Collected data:
_ _ _
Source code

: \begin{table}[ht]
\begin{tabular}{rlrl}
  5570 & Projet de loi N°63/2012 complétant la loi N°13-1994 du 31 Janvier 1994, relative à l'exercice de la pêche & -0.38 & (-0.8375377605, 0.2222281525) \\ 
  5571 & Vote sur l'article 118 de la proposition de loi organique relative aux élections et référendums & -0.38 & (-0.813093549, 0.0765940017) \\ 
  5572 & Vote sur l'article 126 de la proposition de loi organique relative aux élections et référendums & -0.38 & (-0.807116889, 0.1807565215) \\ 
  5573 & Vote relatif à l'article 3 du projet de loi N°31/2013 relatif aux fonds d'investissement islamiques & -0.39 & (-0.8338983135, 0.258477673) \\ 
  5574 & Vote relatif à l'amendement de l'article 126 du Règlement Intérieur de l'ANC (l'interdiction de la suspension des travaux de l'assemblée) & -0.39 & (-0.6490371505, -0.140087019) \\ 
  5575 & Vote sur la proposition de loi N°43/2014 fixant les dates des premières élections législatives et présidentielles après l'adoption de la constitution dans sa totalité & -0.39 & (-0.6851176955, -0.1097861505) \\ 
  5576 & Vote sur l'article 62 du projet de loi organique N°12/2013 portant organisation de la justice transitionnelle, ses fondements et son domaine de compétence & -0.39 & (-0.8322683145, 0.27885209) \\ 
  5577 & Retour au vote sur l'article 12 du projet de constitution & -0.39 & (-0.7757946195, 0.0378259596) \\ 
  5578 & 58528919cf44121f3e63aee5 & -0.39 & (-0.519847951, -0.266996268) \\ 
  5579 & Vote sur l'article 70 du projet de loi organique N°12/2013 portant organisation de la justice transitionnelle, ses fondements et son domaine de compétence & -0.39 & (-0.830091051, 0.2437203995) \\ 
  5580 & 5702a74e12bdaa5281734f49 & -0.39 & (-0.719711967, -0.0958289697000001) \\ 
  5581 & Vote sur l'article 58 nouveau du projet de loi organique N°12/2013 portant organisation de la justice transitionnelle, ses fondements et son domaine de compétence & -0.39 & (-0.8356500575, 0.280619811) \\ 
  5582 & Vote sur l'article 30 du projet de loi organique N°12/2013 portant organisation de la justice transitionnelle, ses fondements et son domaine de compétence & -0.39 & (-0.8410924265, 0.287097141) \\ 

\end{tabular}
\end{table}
_ _ _
To do
Using only the entries above, output the line with "5577 & Retour", the line with "5581 & Vote", and all lines between them, exactly as they stand.

Solved problem
  5577 & Retour au vote sur l'article 12 du projet de constitution & -0.39 & (-0.7757946195, 0.0378259596) \\ 
  5578 & 58528919cf44121f3e63aee5 & -0.39 & (-0.519847951, -0.266996268) \\ 
  5579 & Vote sur l'article 70 du projet de loi organique N°12/2013 portant organisation de la justice transitionnelle, ses fondements et son domaine de compétence & -0.39 & (-0.830091051, 0.2437203995) \\ 
  5580 & 5702a74e12bdaa5281734f49 & -0.39 & (-0.719711967, -0.0958289697000001) \\ 
  5581 & Vote sur l'article 58 nouveau du projet de loi organique N°12/2013 portant organisation de la justice transitionnelle, ses fondements et son domaine de compétence & -0.39 & (-0.8356500575, 0.280619811) \\ 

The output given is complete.